Back to Projects

Improving hp-Variational Physics-Informed Neural Networks for Steady-State Convection-Dominated Problems

PrePrint Available. (Accepted for Publication in Computer Methods in Applied Mechanics and Engineering [CMAME] )

Github arXiv

The following is a brief summary of the methodology and results. Please refer to the manuscript for full details.

Project Abstract

This paper proposes and studies two extensions of applying hp-variational physics-informed neural networks, more precisely the FastVPINNs framework, to convection-dominated convection-diffusion-reaction problems. First, a term in the spirit of a SUPG stabilization is included in the loss functional and a network architecture is proposed that predicts spatially varying stabilization parameters.
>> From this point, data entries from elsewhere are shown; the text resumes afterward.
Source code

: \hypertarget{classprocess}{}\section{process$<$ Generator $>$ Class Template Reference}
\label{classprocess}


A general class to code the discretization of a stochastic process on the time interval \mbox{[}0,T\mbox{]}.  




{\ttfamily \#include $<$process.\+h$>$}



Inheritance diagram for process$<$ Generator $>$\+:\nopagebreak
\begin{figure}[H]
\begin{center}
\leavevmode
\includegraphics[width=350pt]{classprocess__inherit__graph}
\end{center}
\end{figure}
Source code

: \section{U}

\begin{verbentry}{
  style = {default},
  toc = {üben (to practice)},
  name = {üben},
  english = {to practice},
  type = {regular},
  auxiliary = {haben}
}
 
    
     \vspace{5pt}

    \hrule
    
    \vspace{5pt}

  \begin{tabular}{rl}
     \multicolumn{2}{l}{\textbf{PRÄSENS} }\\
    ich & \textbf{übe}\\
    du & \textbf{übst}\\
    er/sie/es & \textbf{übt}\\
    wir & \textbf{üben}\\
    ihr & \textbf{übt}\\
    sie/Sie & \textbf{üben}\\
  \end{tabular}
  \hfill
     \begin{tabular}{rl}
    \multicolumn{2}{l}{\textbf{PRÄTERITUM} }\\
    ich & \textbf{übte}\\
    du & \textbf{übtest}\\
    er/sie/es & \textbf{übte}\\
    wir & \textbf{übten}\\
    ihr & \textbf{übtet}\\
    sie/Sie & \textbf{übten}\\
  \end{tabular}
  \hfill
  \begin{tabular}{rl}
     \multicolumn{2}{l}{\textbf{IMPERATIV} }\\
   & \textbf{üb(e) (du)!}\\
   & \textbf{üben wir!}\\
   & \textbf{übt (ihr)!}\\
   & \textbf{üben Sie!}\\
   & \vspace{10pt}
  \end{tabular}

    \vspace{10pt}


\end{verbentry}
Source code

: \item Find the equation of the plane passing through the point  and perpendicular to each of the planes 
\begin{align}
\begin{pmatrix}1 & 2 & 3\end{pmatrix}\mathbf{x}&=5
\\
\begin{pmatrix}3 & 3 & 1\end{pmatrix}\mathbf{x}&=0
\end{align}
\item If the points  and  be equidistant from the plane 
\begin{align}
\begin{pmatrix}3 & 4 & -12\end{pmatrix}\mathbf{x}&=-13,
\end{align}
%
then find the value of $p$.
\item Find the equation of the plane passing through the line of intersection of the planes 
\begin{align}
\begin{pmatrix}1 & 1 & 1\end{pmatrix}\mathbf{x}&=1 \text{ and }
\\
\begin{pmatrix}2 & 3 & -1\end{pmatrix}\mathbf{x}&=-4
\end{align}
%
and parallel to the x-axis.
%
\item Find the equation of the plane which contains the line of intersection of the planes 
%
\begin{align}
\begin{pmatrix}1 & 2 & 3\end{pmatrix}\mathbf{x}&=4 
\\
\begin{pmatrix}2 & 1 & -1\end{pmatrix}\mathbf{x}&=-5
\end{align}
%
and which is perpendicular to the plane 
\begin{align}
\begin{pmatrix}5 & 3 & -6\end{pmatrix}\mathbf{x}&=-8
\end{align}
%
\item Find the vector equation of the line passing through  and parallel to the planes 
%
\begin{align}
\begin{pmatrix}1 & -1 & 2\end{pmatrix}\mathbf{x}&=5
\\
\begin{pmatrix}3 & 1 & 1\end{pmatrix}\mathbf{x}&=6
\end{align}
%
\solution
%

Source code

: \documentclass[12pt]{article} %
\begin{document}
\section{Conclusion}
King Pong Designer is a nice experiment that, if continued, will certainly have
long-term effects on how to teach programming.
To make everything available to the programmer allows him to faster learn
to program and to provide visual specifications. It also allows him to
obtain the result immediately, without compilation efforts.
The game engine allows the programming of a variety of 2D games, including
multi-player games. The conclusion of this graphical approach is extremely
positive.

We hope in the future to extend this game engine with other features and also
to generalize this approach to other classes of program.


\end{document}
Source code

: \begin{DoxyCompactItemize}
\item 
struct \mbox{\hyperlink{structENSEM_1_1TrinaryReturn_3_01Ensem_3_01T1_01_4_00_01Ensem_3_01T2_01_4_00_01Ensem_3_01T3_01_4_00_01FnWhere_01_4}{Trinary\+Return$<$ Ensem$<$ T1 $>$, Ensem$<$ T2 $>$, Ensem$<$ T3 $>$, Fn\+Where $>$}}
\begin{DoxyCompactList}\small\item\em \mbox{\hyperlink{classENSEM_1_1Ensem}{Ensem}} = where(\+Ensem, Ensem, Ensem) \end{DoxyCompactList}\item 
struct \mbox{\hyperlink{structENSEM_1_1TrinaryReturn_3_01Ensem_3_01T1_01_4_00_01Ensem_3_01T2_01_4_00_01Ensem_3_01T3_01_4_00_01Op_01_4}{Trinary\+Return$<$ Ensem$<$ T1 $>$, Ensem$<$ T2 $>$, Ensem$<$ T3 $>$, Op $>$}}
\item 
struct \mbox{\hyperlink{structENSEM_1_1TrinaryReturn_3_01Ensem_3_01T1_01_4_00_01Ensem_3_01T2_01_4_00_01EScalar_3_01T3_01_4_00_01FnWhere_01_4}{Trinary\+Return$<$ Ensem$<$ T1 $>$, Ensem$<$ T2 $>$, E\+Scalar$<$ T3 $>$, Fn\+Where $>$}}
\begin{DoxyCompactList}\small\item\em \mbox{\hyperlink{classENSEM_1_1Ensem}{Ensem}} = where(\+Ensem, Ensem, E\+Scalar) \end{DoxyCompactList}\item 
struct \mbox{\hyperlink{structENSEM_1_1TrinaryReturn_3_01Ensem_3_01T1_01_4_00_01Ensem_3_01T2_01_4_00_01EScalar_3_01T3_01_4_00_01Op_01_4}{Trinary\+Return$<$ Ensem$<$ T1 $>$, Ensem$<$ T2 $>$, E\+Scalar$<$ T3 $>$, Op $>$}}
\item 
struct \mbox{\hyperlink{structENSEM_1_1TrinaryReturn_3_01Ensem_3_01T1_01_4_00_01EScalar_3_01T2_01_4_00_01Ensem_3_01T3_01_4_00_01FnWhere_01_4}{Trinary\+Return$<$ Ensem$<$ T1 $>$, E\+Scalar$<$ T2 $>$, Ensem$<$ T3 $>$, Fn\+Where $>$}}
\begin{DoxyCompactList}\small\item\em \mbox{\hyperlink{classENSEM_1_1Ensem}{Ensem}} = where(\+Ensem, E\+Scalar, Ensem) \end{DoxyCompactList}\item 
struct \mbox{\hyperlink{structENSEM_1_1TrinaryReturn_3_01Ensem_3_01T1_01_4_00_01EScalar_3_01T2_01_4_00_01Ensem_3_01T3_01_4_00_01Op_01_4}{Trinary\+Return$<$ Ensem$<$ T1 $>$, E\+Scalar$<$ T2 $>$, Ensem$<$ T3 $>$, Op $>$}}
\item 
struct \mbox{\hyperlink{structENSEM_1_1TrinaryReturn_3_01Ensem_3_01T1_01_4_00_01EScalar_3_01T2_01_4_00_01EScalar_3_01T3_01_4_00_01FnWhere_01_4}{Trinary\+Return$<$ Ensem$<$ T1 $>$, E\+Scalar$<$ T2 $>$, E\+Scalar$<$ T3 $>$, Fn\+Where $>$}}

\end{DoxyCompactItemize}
Having observed that the selection of the indicator function in hard-constrained Dirichlet boundary conditions has a big impact on the accuracy of the computed solutions, the second novelty is the proposal of a network architecture that learns good parameters for a class of indicator functions. Numerical studies show that both proposals lead to noticeably more accurate results than approaches that can be found in the literature.

Key Features

Loss Functionals

The below are the two different loss functionals that we have used for solving SPPDEs.

SUPG Loss Functional

The SUPG finite element method adds an additional term to the standard Galerkin finite element discretization. This term essentially introduces numerical diffusion in streamline direction. The global SUPG stabilization term has the form

$$ \begin{equation} \mathcal{L_{SUPG}} = \int_{\Omega} \tau(\mathbf{x})\left(\mathbf{b}\cdot\nabla u(\mathbf{x}) + cu(\mathbf{x})-f(\mathbf{x})\right)\left(\mathbf{b}\cdot\nabla v(\mathbf{x})\right)\ \mathrm{d}\mathbf{x} \end{equation} $$

where \(\tau(\mathbf{x})\) is called stabilization parameter and the diffusive term is neglected in the residual (the first factor), which is appropriate in the convection-dominated regime. In the framework of neural networks, the SUPG stabilization loss functional is given by

$$ \begin{equation} \mathcal{L^{SUPG}_\tau} = \mathcal{L}^{\text{hard}}_{\text{var}} + \mathcal{L_{SUPG}} \end{equation} $$

where \(\mathcal{L}^{\text{hard}}_{\text{var}}\) is the variational loss of the PDE

Regularisation-based loss Functional

The training of a neural network requires the solution of a large-scale non-convex optimization problem. For such problems, usually a regularization term is included in the loss functional. In addition, this term might counteract overfitting and thus it enhances the generalization capacity of the network. A standard approach consists in adding a \(L^2\)-type regularization, so that the loss functional becomes

$$ \begin{equation} \mathcal{L}_{\lambda}^{\text{reg}} = \mathcal{L}^{\text{hard}}_{\text{var}} + \frac{\lambda}{N}\sum_jw_j^2 \end{equation} $$

where \(N\) is the total number of entries in the weight matrices of the network and \(\{w_j\}_{j=1}^N\) is the set of all weights in the network. The \(L^2\) weight decay regularization parameter \(\lambda\) needs to be tuned.

Intial Results

On Initial experimentation, we observed that the SUPG stabilization works better with SUPG Stabilisation

loss search range optimal value \(L^2_{\text{err}}\)
\(\mathcal{L}_{\lambda}^{\text{reg}}\) \([10^{-8}, 10^{-2}]\) \(4 \cdot 10^{-6}\) \((\lambda)\) \(4.888 \cdot 10^{-1}\)
\(\mathcal{L^{SUPG}_\tau}\) \([10^{-5}, 5]\) \(1.2\) \((\tau)\) \(5.384 \cdot 10^{-2}\)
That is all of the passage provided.